Yun Tinghan tampak berpikir lalu memanggil pelayan, “Siapkan beberapa hadiah, nanti aku akan pergi ke kediaman Pangeran Enam untuk meminta maaf secara langsung.”
Yu Feiyan mengambilkan lauk untuk Yun Tinghan dan berkata, “Tuan, bukankah Anda sudah mengusir keluarga Liu? Itu artinya Anda sudah memutus hubungan, mengapa harus merendahkan diri meminta maaf pada anak muda seperti dia?”
Yun Tinghan mendengus tidak senang, “Kau kira aku ingin? Memutus hubungan memang mudah diucapkan, tapi sebentar lagi tahun baru, dia mati tepat di depan pintu rumah orang. Apa kau yakin mereka tak akan menyalahkan aku?”

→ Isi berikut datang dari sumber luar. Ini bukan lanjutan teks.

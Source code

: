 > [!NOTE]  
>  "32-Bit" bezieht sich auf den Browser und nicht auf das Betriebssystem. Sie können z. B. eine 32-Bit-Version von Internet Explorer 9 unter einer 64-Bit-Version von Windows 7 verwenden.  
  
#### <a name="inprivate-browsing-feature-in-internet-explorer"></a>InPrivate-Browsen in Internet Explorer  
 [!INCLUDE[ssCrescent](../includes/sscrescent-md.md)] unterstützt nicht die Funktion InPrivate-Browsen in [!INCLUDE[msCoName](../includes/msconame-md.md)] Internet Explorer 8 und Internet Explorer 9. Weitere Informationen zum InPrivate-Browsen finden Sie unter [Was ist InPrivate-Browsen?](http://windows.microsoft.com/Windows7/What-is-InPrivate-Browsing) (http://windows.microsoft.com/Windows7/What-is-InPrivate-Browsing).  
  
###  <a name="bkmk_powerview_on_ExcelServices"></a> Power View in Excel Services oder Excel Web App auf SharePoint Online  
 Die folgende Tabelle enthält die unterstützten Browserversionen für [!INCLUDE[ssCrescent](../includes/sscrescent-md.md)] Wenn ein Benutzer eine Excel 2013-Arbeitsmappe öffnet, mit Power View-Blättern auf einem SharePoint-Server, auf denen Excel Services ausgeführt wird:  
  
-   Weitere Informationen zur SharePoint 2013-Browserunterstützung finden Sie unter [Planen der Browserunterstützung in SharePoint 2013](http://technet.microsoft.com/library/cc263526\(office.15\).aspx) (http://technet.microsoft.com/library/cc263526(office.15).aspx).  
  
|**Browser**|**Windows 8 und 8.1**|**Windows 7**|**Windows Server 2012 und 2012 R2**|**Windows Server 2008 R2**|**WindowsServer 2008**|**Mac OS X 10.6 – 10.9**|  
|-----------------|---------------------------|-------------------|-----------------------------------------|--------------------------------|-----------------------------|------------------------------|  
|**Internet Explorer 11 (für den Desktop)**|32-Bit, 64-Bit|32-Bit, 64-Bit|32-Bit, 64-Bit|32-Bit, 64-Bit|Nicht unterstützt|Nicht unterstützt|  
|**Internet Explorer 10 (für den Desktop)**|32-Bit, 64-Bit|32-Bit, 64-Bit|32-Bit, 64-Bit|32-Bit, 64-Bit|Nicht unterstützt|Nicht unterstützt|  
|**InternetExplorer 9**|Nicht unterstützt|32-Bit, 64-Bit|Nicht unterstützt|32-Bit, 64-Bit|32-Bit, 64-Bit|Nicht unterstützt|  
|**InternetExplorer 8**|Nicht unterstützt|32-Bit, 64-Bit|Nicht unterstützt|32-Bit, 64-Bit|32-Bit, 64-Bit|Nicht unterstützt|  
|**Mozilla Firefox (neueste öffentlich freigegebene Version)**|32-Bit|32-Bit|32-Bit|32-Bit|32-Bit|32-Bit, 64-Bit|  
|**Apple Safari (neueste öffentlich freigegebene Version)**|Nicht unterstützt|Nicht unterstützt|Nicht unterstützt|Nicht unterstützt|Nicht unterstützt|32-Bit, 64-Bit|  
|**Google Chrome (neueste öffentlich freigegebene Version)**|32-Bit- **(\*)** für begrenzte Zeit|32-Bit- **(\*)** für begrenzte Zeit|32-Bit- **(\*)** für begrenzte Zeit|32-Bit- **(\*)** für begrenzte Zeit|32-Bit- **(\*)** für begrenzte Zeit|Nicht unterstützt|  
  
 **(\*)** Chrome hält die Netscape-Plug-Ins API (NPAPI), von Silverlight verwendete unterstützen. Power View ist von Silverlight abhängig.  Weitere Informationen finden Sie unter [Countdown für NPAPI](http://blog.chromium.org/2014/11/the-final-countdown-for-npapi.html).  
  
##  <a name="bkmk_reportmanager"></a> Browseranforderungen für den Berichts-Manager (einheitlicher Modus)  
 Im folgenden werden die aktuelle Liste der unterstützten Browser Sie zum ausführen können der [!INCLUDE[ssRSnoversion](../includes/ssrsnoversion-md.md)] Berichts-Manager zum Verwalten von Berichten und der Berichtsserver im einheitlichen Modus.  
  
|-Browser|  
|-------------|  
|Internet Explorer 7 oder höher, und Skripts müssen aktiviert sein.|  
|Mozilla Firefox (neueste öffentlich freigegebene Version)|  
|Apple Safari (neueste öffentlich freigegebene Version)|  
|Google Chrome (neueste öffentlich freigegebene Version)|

Yun Qingzhi menimpali, “Ayah, jika memang ingin pergi, pergilah. Setidaknya, biar Pangeran Enam tahu bahwa Anda sudah tak ada hubungan dengan keluarga Liu dan berdiri di pihaknya.”
Pangeran Enam pulang ke istana, perebutan tahta mungkin akan berubah, inilah saatnya semua pejabat istana memilih pihak.
“Benar, Qingzhi benar,” puji Yun Tinghan. “Sekarang Yang Mulia paling memerhatikan Pangeran Enam. Setelah pengalaman beratnya, dia makin berkembang pesat.”
Yun Tinghan melirik Yun Qingzhi dengan penuh arti. “Qingzhi, soal pertunangan itu, kau benar-benar tak ingin memikirkannya lagi?”
Dasar Yun Tinghan! Ia menganggap pertunangan itu apa? Mainan? Yun Qingzhi menjawab dengan nada tak senang, “Ayah! Jika Anda seperti ini, tak takut menyinggung keluarga Mei?”
Yun Tinghan terkekeh, sadar dirinya memang agak keterlaluan. “Ayah hanya bercanda. Lagi pula, kalau kau benar-benar berubah pikiran dan mau menikah dengan Pangeran Enam, menyinggung keluarga Mei pun bukan masalah besar.”
Yu Feiyan melihat amarah di mata Yun Qingzhi, buru-buru berkata, “Tuan! Anda bahkan belum mencicipi banyak masakan yang Feiyan buat, sedang apa sih memikirkan hal lain?”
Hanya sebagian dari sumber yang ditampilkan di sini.